• **What the exercise asks**:
Nothing but the pictures should be left out when you copy the records exactly.

Stored data:

● ● ●

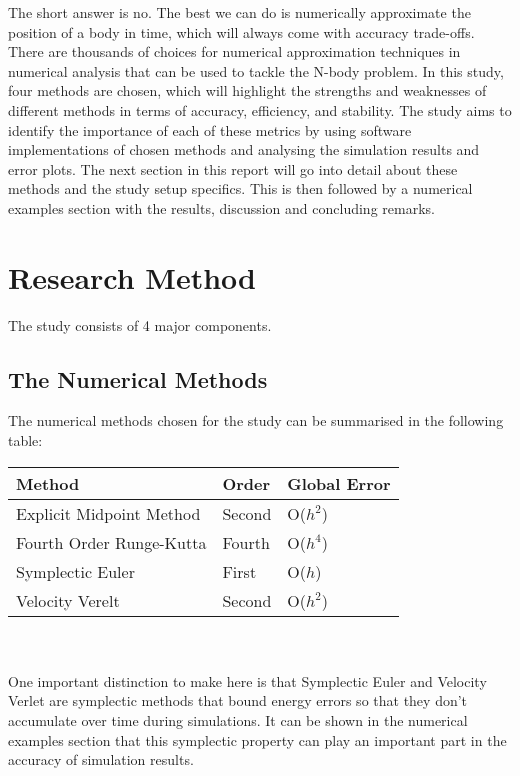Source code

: \documentclass[a4paper,11pt]{article}
\begin{document}
The short answer is no. The best we can do is numerically approximate the position of a body in time, which will always come with accuracy trade-offs. There are thousands of choices for numerical approximation techniques in numerical analysis that can be used to tackle the N-body problem. In this study, four methods are chosen, which will highlight the strengths and weaknesses of different methods in terms of accuracy, efficiency, and stability. The study aims to identify the importance of each of these metrics by using software implementations of chosen methods and analysing the simulation results and error plots. The next section in this report will go into detail about these methods and the study setup specifics. This is then followed by a numerical examples section with the results, discussion and concluding remarks.

\section{Research Method}

The study consists of 4 major components.

\subsection{The Numerical Methods}

The numerical methods chosen for the study can be summarised in the following table: \\

\begin{tabularx}{0.92\textwidth} { 
  | >{\centering\arraybackslash}X 
  | >{\centering\arraybackslash}X 
  | >{\centering\arraybackslash}X | }
 \hline
 \textbf{Method} & \textbf{Order} & \textbf{Global Error} \\
 \hline
 Explicit Midpoint Method  & Second  & O($h ^{2}$)  \\
 \hline
 Fourth Order Runge-Kutta  & Fourth & O($h ^{4}$)  \\
 \hline
 Symplectic Euler  & First  & O($h$)  \\
 \hline
 Velocity Verelt  & Second  & O($h ^{2}$)  \\
 \hline
\end{tabularx} \\ \\

One important distinction to make here is that Symplectic Euler and Velocity Verlet are symplectic methods that bound energy errors so that they don't accumulate over time during simulations. It can be shown in the numerical examples section that this symplectic property can play an important part in the accuracy of simulation results.
\end{document}
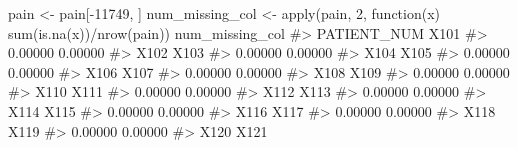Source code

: \documentclass[
  letterpaper,
]{latex/krantz}
\makeatletter
\newenvironment{Shaded}{\begin{snugshade}}{\end{snugshade}}
\newcommand{\CommentTok}[1]{\textcolor[rgb]{0.37,0.37,0.37}{#1}}
\newcommand{\ControlFlowTok}[1]{\textcolor[rgb]{0.00,0.23,0.31}{#1}}
\newcommand{\DecValTok}[1]{\textcolor[rgb]{0.68,0.00,0.00}{#1}}
\newcommand{\FunctionTok}[1]{\textcolor[rgb]{0.28,0.35,0.67}{#1}}
\newcommand{\NormalTok}[1]{\textcolor[rgb]{0.00,0.23,0.31}{#1}}
\newcommand{\OtherTok}[1]{\textcolor[rgb]{0.00,0.23,0.31}{#1}}
\newcommand{\SpecialCharTok}[1]{\textcolor[rgb]{0.37,0.37,0.37}{#1}}
\newenvironment{kframe}{%
\medskip{}
\setlength{\fboxsep}{.8em}
 \def\at@end@of@kframe{}%
 \ifinner\ifhmode%
  \def\at@end@of@kframe{\end{minipage}}%
  \begin{minipage}{\columnwidth}%
 \fi\fi%
 \def\FrameCommand##1{\hskip\@totalleftmargin \hskip-\fboxsep
 \colorbox{shadecolor}{##1}\hskip-\fboxsep
     \hskip-\linewidth \hskip-\@totalleftmargin \hskip\columnwidth}%
 \MakeFramed {\advance\hsize-\width
   \@totalleftmargin\z@ \linewidth\hsize
   \@setminipage}}%
 {\par\unskip\endMakeFramed%
 \at@end@of@kframe}
\renewenvironment{Shaded}{\begin{kframe}}{\end{kframe}}
\makeatother
\begin{document}
\begin{Shaded}
\begin{Highlighting}[]
\NormalTok{pain }\OtherTok{\textless{}{-}}\NormalTok{ pain[}\SpecialCharTok{{-}}\DecValTok{11749}\NormalTok{, ]}
\NormalTok{num\_missing\_col }\OtherTok{\textless{}{-}} \FunctionTok{apply}\NormalTok{(pain, }\DecValTok{2}\NormalTok{, }
                         \ControlFlowTok{function}\NormalTok{(x) }\FunctionTok{sum}\NormalTok{(}\FunctionTok{is.na}\NormalTok{(x))}\SpecialCharTok{/}\FunctionTok{nrow}\NormalTok{(pain))}
\NormalTok{num\_missing\_col}
\CommentTok{\#\textgreater{}                      PATIENT\_NUM                             X101 }
\CommentTok{\#\textgreater{}                          0.00000                          0.00000 }
\CommentTok{\#\textgreater{}                             X102                             X103 }
\CommentTok{\#\textgreater{}                          0.00000                          0.00000 }
\CommentTok{\#\textgreater{}                             X104                             X105 }
\CommentTok{\#\textgreater{}                          0.00000                          0.00000 }
\CommentTok{\#\textgreater{}                             X106                             X107 }
\CommentTok{\#\textgreater{}                          0.00000                          0.00000 }
\CommentTok{\#\textgreater{}                             X108                             X109 }
\CommentTok{\#\textgreater{}                          0.00000                          0.00000 }
\CommentTok{\#\textgreater{}                             X110                             X111 }
\CommentTok{\#\textgreater{}                          0.00000                          0.00000 }
\CommentTok{\#\textgreater{}                             X112                             X113 }
\CommentTok{\#\textgreater{}                          0.00000                          0.00000 }
\CommentTok{\#\textgreater{}                             X114                             X115 }
\CommentTok{\#\textgreater{}                          0.00000                          0.00000 }
\CommentTok{\#\textgreater{}                             X116                             X117 }
\CommentTok{\#\textgreater{}                          0.00000                          0.00000 }
\CommentTok{\#\textgreater{}                             X118                             X119 }
\CommentTok{\#\textgreater{}                          0.00000                          0.00000 }
\CommentTok{\#\textgreater{}                             X120                             X121 }

\end{Highlighting}
\end{Shaded}
\end{document}
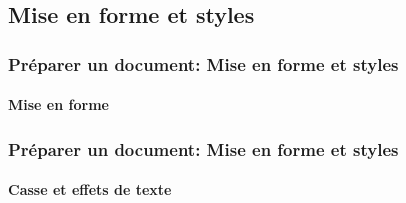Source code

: \documentclass[xcolor=table]{beamer}
\begin{document}
%
%
%



\subsection{Mise en forme et styles}

\begin{frame}
\frametitle{Préparer un document: Mise en forme et styles}
\framesubtitle{Mise en forme}

\begin{minipage}{0.48\textwidth}
\end{minipage}
\begin{minipage}{0.50\textwidth}
%
\end{minipage}

\end{frame}

\begin{frame}
\frametitle{Préparer un document: Mise en forme et styles}
\framesubtitle{Casse et effets de texte}

\begin{minipage}{0.58\textwidth}
\end{minipage}
\begin{minipage}{0.4\textwidth}
%
\end{minipage}

\end{frame}
\end{document}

● ● ●

• **Result of this exercise**:
Source code

: \documentclass[a4paper,11pt]{article}
\begin{document}
The short answer is no. The best we can do is numerically approximate the position of a body in time, which will always come with accuracy trade-offs. There are thousands of choices for numerical approximation techniques in numerical analysis that can be used to tackle the N-body problem. In this study, four methods are chosen, which will highlight the strengths and weaknesses of different methods in terms of accuracy, efficiency, and stability. The study aims to identify the importance of each of these metrics by using software implementations of chosen methods and analysing the simulation results and error plots. The next section in this report will go into detail about these methods and the study setup specifics. This is then followed by a numerical examples section with the results, discussion and concluding remarks.

\section{Research Method}

The study consists of 4 major components.

\subsection{The Numerical Methods}

The numerical methods chosen for the study can be summarised in the following table: \\

\begin{tabularx}{0.92\textwidth} { 
  | >{\centering\arraybackslash}X 
  | >{\centering\arraybackslash}X 
  | >{\centering\arraybackslash}X | }
 \hline
 \textbf{Method} & \textbf{Order} & \textbf{Global Error} \\
 \hline
 Explicit Midpoint Method  & Second  & O($h ^{2}$)  \\
 \hline
 Fourth Order Runge-Kutta  & Fourth & O($h ^{4}$)  \\
 \hline
 Symplectic Euler  & First  & O($h$)  \\
 \hline
 Velocity Verelt  & Second  & O($h ^{2}$)  \\
 \hline
\end{tabularx} \\ \\

One important distinction to make here is that Symplectic Euler and Velocity Verlet are symplectic methods that bound energy errors so that they don't accumulate over time during simulations. It can be shown in the numerical examples section that this symplectic property can play an important part in the accuracy of simulation results.
\end{document}
Source code

: \documentclass[
  letterpaper,
]{latex/krantz}
\makeatletter
\newenvironment{Shaded}{\begin{snugshade}}{\end{snugshade}}
\newcommand{\CommentTok}[1]{\textcolor[rgb]{0.37,0.37,0.37}{#1}}
\newcommand{\ControlFlowTok}[1]{\textcolor[rgb]{0.00,0.23,0.31}{#1}}
\newcommand{\DecValTok}[1]{\textcolor[rgb]{0.68,0.00,0.00}{#1}}
\newcommand{\FunctionTok}[1]{\textcolor[rgb]{0.28,0.35,0.67}{#1}}
\newcommand{\NormalTok}[1]{\textcolor[rgb]{0.00,0.23,0.31}{#1}}
\newcommand{\OtherTok}[1]{\textcolor[rgb]{0.00,0.23,0.31}{#1}}
\newcommand{\SpecialCharTok}[1]{\textcolor[rgb]{0.37,0.37,0.37}{#1}}
\newenvironment{kframe}{%
\medskip{}
\setlength{\fboxsep}{.8em}
 \def\at@end@of@kframe{}%
 \ifinner\ifhmode%
  \def\at@end@of@kframe{\end{minipage}}%
  \begin{minipage}{\columnwidth}%
 \fi\fi%
 \def\FrameCommand##1{\hskip\@totalleftmargin \hskip-\fboxsep
 \colorbox{shadecolor}{##1}\hskip-\fboxsep
     \hskip-\linewidth \hskip-\@totalleftmargin \hskip\columnwidth}%
 \MakeFramed {\advance\hsize-\width
   \@totalleftmargin\z@ \linewidth\hsize
   \@setminipage}}%
 {\par\unskip\endMakeFramed%
 \at@end@of@kframe}
\renewenvironment{Shaded}{\begin{kframe}}{\end{kframe}}
\makeatother
\begin{document}
\begin{Shaded}
\begin{Highlighting}[]
\NormalTok{pain }\OtherTok{\textless{}{-}}\NormalTok{ pain[}\SpecialCharTok{{-}}\DecValTok{11749}\NormalTok{, ]}
\NormalTok{num\_missing\_col }\OtherTok{\textless{}{-}} \FunctionTok{apply}\NormalTok{(pain, }\DecValTok{2}\NormalTok{, }
                         \ControlFlowTok{function}\NormalTok{(x) }\FunctionTok{sum}\NormalTok{(}\FunctionTok{is.na}\NormalTok{(x))}\SpecialCharTok{/}\FunctionTok{nrow}\NormalTok{(pain))}
\NormalTok{num\_missing\_col}
\CommentTok{\#\textgreater{}                      PATIENT\_NUM                             X101 }
\CommentTok{\#\textgreater{}                          0.00000                          0.00000 }
\CommentTok{\#\textgreater{}                             X102                             X103 }
\CommentTok{\#\textgreater{}                          0.00000                          0.00000 }
\CommentTok{\#\textgreater{}                             X104                             X105 }
\CommentTok{\#\textgreater{}                          0.00000                          0.00000 }
\CommentTok{\#\textgreater{}                             X106                             X107 }
\CommentTok{\#\textgreater{}                          0.00000                          0.00000 }
\CommentTok{\#\textgreater{}                             X108                             X109 }
\CommentTok{\#\textgreater{}                          0.00000                          0.00000 }
\CommentTok{\#\textgreater{}                             X110                             X111 }
\CommentTok{\#\textgreater{}                          0.00000                          0.00000 }
\CommentTok{\#\textgreater{}                             X112                             X113 }
\CommentTok{\#\textgreater{}                          0.00000                          0.00000 }
\CommentTok{\#\textgreater{}                             X114                             X115 }
\CommentTok{\#\textgreater{}                          0.00000                          0.00000 }
\CommentTok{\#\textgreater{}                             X116                             X117 }
\CommentTok{\#\textgreater{}                          0.00000                          0.00000 }
\CommentTok{\#\textgreater{}                             X118                             X119 }
\CommentTok{\#\textgreater{}                          0.00000                          0.00000 }
\CommentTok{\#\textgreater{}                             X120                             X121 }

\end{Highlighting}
\end{Shaded}
\end{document}
Source code

: \documentclass[xcolor=table]{beamer}
\begin{document}
%
%
%



\subsection{Mise en forme et styles}

\begin{frame}
\frametitle{Préparer un document: Mise en forme et styles}
\framesubtitle{Mise en forme}

\begin{minipage}{0.48\textwidth}
\end{minipage}
\begin{minipage}{0.50\textwidth}
%
\end{minipage}

\end{frame}

\begin{frame}
\frametitle{Préparer un document: Mise en forme et styles}
\framesubtitle{Casse et effets de texte}

\begin{minipage}{0.58\textwidth}
\end{minipage}
\begin{minipage}{0.4\textwidth}
%
\end{minipage}

\end{frame}
\end{document}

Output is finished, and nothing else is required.